> Your objective
Please transcribe the lines below exactly, and leave every image behind.

### Given records

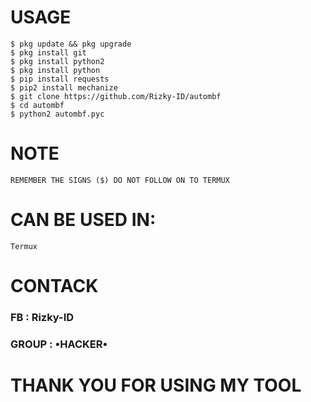 # USAGE
```
$ pkg update && pkg upgrade
$ pkg install git
$ pkg install python2
$ pkg install python
$ pip install requests
$ pip2 install mechanize
$ git clone https://github.com/Rizky-ID/autombf
$ cd autombf
$ python2 autombf.pyc
```
# NOTE
```
REMEMBER THE SIGNS ($) DO NOT FOLLOW ON TO TERMUX
```
# CAN BE USED IN:
```
Termux
```
# CONTACK
### FB : Rizky-ID
### GROUP : •HACKER•

# THANK YOU FOR USING MY TOOL
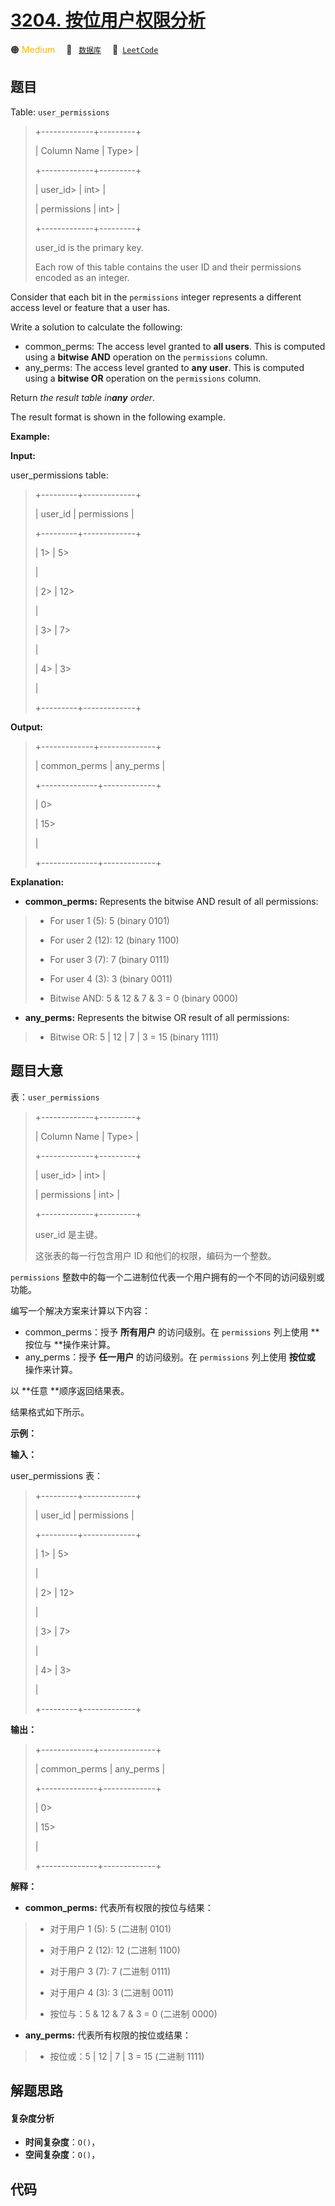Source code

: # [3204. 按位用户权限分析](https://leetcode.com/problems/bitwise-user-permissions-analysis)

🟠 <font color=#ffb800>Medium</font>&emsp; 🔖&ensp; [`数据库`](/tag/database.md)&emsp; 🔗&ensp;[`LeetCode`](https://leetcode.com/problems/bitwise-user-permissions-analysis)

## 题目

Table: `user_permissions`

> 
> 
> 
> 
> 
> +-------------+---------+
> 
> | Column Name | Type> 
> |
> 
> +-------------+---------+
> 
> | user_id> 
>  | int> 
>  |
> 
> | permissions | int> 
>  |
> 
> +-------------+---------+
> 
> user_id is the primary key.
> 
> Each row of this table contains the user ID and their permissions encoded as an integer.
> 
> 

Consider that each bit in the `permissions` integer represents a different
access level or feature that a user has.

Write a solution to calculate the following:

  * common_perms: The access level granted to **all users**. This is computed using a **bitwise AND** operation on the `permissions` column.
  * any_perms: The access level granted to **any user**. This is computed using a **bitwise OR** operation on the `permissions` column.

Return _the result table in**any** order_.

The result format is shown in the following example.



**Example:**

**Input:**

user_permissions table:

> 
> 
> 
> 
> 
> +---------+-------------+
> 
> | user_id | permissions |
> 
> +---------+-------------+
> 
> | 1> 
>    | 5> 
> > 
>    |
> 
> | 2> 
>    | 12> 
> > 
>   |
> 
> | 3> 
>    | 7> 
> > 
>    |
> 
> | 4> 
>    | 3> 
> > 
>    |
> 
> +---------+-------------+
> 
>  

**Output:**

> 
> 
> 
> 
> 
> +-------------+--------------+
> 
> | common_perms | any_perms   |
> 
> +--------------+-------------+
> 
> | 0> 
> > 
> > 
> | 15> 
> > 
>   |
> 
> +--------------+-------------+
> 
> > 
> 

**Explanation:**

  * **common_perms:** Represents the bitwise AND result of all permissions: 
> 
> * For user 1 (5): 5 (binary 0101)
> 
> * For user 2 (12): 12 (binary 1100)
> 
> * For user 3 (7): 7 (binary 0111)
> 
> * For user 4 (3): 3 (binary 0011)
> 
> * Bitwise AND: 5 & 12 & 7 & 3 = 0 (binary 0000)
  * **any_perms:** Represents the bitwise OR result of all permissions: 
> 
> * Bitwise OR: 5 | 12 | 7 | 3 = 15 (binary 1111)


## 题目大意

表：`user_permissions`

> 
> 
> 
> 
> 
> +-------------+---------+
> 
> | Column Name | Type> 
> |
> 
> +-------------+---------+
> 
> | user_id> 
>  | int> 
>  |
> 
> | permissions | int> 
>  |
> 
> +-------------+---------+
> 
> user_id 是主键。
> 
> 这张表的每一行包含用户 ID 和他们的权限，编码为一个整数。
> 
> 

`permissions` 整数中的每一个二进制位代表一个用户拥有的一个不同的访问级别或功能。

编写一个解决方案来计算以下内容：

  * common_perms：授予 **所有用户** 的访问级别。在 `permissions` 列上使用 **按位与  **操作来计算。
  * any_perms：授予 **任一用户** 的访问级别。在 `permissions` 列上使用 **按位或** 操作来计算。

以 **任意  **顺序返回结果表。

结果格式如下所示。



**示例：**

**输入：**

user_permissions 表：

> 
> 
> 
> 
> 
> +---------+-------------+
> 
> | user_id | permissions |
> 
> +---------+-------------+
> 
> | 1> 
>    | 5> 
> > 
>    |
> 
> | 2> 
>    | 12> 
> > 
>   |
> 
> | 3> 
>    | 7> 
> > 
>    |
> 
> | 4> 
>    | 3> 
> > 
>    |
> 
> +---------+-------------+
> 
>  

**输出：**

> 
> 
> 
> 
> 
> +-------------+--------------+
> 
> | common_perms | any_perms   |
> 
> +--------------+-------------+
> 
> | 0> 
> > 
> > 
> | 15> 
> > 
>   |
> 
> +--------------+-------------+
> 
> > 
> 

**解释：**

  * **common_perms:** 代表所有权限的按位与结果： 
> 
> * 对于用户 1 (5): 5 (二进制 0101)
> 
> * 对于用户 2 (12): 12 (二进制 1100)
> 
> * 对于用户 3 (7): 7 (二进制 0111)
> 
> * 对于用户 4 (3): 3 (二进制 0011)
> 
> * 按位与：5 & 12 & 7 & 3 = 0 (二进制 0000)
  * **any_perms:** 代表所有权限的按位或结果： 
> 
> * 按位或：5 | 12 | 7 | 3 = 15 (二进制 1111)


## 解题思路

#### 复杂度分析

- **时间复杂度**：`O()`，
- **空间复杂度**：`O()`，

## 代码

```javascript

```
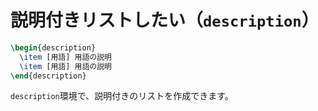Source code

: # 説明付きリストしたい（`description`）

```latex
\begin{description}
  \item [用語] 用語の説明
  \item [用語] 用語の説明
\end{description}
```

`description`環境で、説明付きのリストを作成できます。
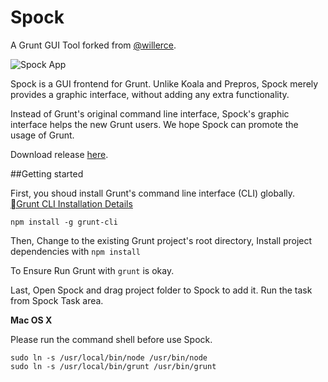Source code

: Spock
============

A Grunt GUI Tool forked from [@willerce](http://github.com/willerce/spock).

![Spock App](http://files.cloudkid.com/spock.png)

Spock is a GUI frontend for Grunt. Unlike Koala and Prepros, Spock merely provides a graphic interface, without adding any extra functionality.

Instead of Grunt's original command line interface, Spock's graphic interface helps the new Grunt users. We hope Spock can promote the usage of Grunt. 

Download release [here](http://github.com/CloudKidStudio/spock/releases).

##Getting started

First, you shoud install Grunt's command line interface (CLI) globally. [Grunt CLI Installation Details](http://gruntjs.com/getting-started)

```
npm install -g grunt-cli
```

Then, Change to the existing Grunt project's root directory, Install project dependencies with `npm install`

To Ensure Run Grunt with `grunt` is okay.

Last, Open Spock and drag project folder to Spock to add it. Run the task from Spock Task area.

**Mac OS X** 

Please run the command shell before use Spock.

```
sudo ln -s /usr/local/bin/node /usr/bin/node
sudo ln -s /usr/local/bin/grunt /usr/bin/grunt
```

######

> Task solution
 # USAGE
```
$ pkg update && pkg upgrade
$ pkg install git
$ pkg install python2
$ pkg install python
$ pip install requests
$ pip2 install mechanize
$ git clone https://github.com/Rizky-ID/autombf
$ cd autombf
$ python2 autombf.pyc
```
# NOTE
```
REMEMBER THE SIGNS ($) DO NOT FOLLOW ON TO TERMUX
```
# CAN BE USED IN:
```
Termux
```
# CONTACK
### FB : Rizky-ID
### GROUP : •HACKER•

# THANK YOU FOR USING MY TOOL
Source code

: # [3204. 按位用户权限分析](https://leetcode.com/problems/bitwise-user-permissions-analysis)

🟠 <font color=#ffb800>Medium</font>&emsp; 🔖&ensp; [`数据库`](/tag/database.md)&emsp; 🔗&ensp;[`LeetCode`](https://leetcode.com/problems/bitwise-user-permissions-analysis)

## 题目

Table: `user_permissions`

> 
> 
> 
> 
> 
> +-------------+---------+
> 
> | Column Name | Type> 
> |
> 
> +-------------+---------+
> 
> | user_id> 
>  | int> 
>  |
> 
> | permissions | int> 
>  |
> 
> +-------------+---------+
> 
> user_id is the primary key.
> 
> Each row of this table contains the user ID and their permissions encoded as an integer.
> 
> 

Consider that each bit in the `permissions` integer represents a different
access level or feature that a user has.

Write a solution to calculate the following:

  * common_perms: The access level granted to **all users**. This is computed using a **bitwise AND** operation on the `permissions` column.
  * any_perms: The access level granted to **any user**. This is computed using a **bitwise OR** operation on the `permissions` column.

Return _the result table in**any** order_.

The result format is shown in the following example.



**Example:**

**Input:**

user_permissions table:

> 
> 
> 
> 
> 
> +---------+-------------+
> 
> | user_id | permissions |
> 
> +---------+-------------+
> 
> | 1> 
>    | 5> 
> > 
>    |
> 
> | 2> 
>    | 12> 
> > 
>   |
> 
> | 3> 
>    | 7> 
> > 
>    |
> 
> | 4> 
>    | 3> 
> > 
>    |
> 
> +---------+-------------+
> 
>  

**Output:**

> 
> 
> 
> 
> 
> +-------------+--------------+
> 
> | common_perms | any_perms   |
> 
> +--------------+-------------+
> 
> | 0> 
> > 
> > 
> | 15> 
> > 
>   |
> 
> +--------------+-------------+
> 
> > 
> 

**Explanation:**

  * **common_perms:** Represents the bitwise AND result of all permissions: 
> 
> * For user 1 (5): 5 (binary 0101)
> 
> * For user 2 (12): 12 (binary 1100)
> 
> * For user 3 (7): 7 (binary 0111)
> 
> * For user 4 (3): 3 (binary 0011)
> 
> * Bitwise AND: 5 & 12 & 7 & 3 = 0 (binary 0000)
  * **any_perms:** Represents the bitwise OR result of all permissions: 
> 
> * Bitwise OR: 5 | 12 | 7 | 3 = 15 (binary 1111)


## 题目大意

表：`user_permissions`

> 
> 
> 
> 
> 
> +-------------+---------+
> 
> | Column Name | Type> 
> |
> 
> +-------------+---------+
> 
> | user_id> 
>  | int> 
>  |
> 
> | permissions | int> 
>  |
> 
> +-------------+---------+
> 
> user_id 是主键。
> 
> 这张表的每一行包含用户 ID 和他们的权限，编码为一个整数。
> 
> 

`permissions` 整数中的每一个二进制位代表一个用户拥有的一个不同的访问级别或功能。

编写一个解决方案来计算以下内容：

  * common_perms：授予 **所有用户** 的访问级别。在 `permissions` 列上使用 **按位与  **操作来计算。
  * any_perms：授予 **任一用户** 的访问级别。在 `permissions` 列上使用 **按位或** 操作来计算。

以 **任意  **顺序返回结果表。

结果格式如下所示。



**示例：**

**输入：**

user_permissions 表：

> 
> 
> 
> 
> 
> +---------+-------------+
> 
> | user_id | permissions |
> 
> +---------+-------------+
> 
> | 1> 
>    | 5> 
> > 
>    |
> 
> | 2> 
>    | 12> 
> > 
>   |
> 
> | 3> 
>    | 7> 
> > 
>    |
> 
> | 4> 
>    | 3> 
> > 
>    |
> 
> +---------+-------------+
> 
>  

**输出：**

> 
> 
> 
> 
> 
> +-------------+--------------+
> 
> | common_perms | any_perms   |
> 
> +--------------+-------------+
> 
> | 0> 
> > 
> > 
> | 15> 
> > 
>   |
> 
> +--------------+-------------+
> 
> > 
> 

**解释：**

  * **common_perms:** 代表所有权限的按位与结果： 
> 
> * 对于用户 1 (5): 5 (二进制 0101)
> 
> * 对于用户 2 (12): 12 (二进制 1100)
> 
> * 对于用户 3 (7): 7 (二进制 0111)
> 
> * 对于用户 4 (3): 3 (二进制 0011)
> 
> * 按位与：5 & 12 & 7 & 3 = 0 (二进制 0000)
  * **any_perms:** 代表所有权限的按位或结果： 
> 
> * 按位或：5 | 12 | 7 | 3 = 15 (二进制 1111)


## 解题思路

#### 复杂度分析

- **时间复杂度**：`O()`，
- **空间复杂度**：`O()`，

## 代码

```javascript

```
Source code

: # 説明付きリストしたい（`description`）

```latex
\begin{description}
  \item [用語] 用語の説明
  \item [用語] 用語の説明
\end{description}
```

`description`環境で、説明付きのリストを作成できます。
Source code

: Spock
============

A Grunt GUI Tool forked from [@willerce](http://github.com/willerce/spock).

![Spock App](http://files.cloudkid.com/spock.png)

Spock is a GUI frontend for Grunt. Unlike Koala and Prepros, Spock merely provides a graphic interface, without adding any extra functionality.

Instead of Grunt's original command line interface, Spock's graphic interface helps the new Grunt users. We hope Spock can promote the usage of Grunt. 

Download release [here](http://github.com/CloudKidStudio/spock/releases).

##Getting started

First, you shoud install Grunt's command line interface (CLI) globally. [Grunt CLI Installation Details](http://gruntjs.com/getting-started)

```
npm install -g grunt-cli
```

Then, Change to the existing Grunt project's root directory, Install project dependencies with `npm install`

To Ensure Run Grunt with `grunt` is okay.

Last, Open Spock and drag project folder to Spock to add it. Run the task from Spock Task area.

**Mac OS X** 

Please run the command shell before use Spock.

```
sudo ln -s /usr/local/bin/node /usr/bin/node
sudo ln -s /usr/local/bin/grunt /usr/bin/grunt
```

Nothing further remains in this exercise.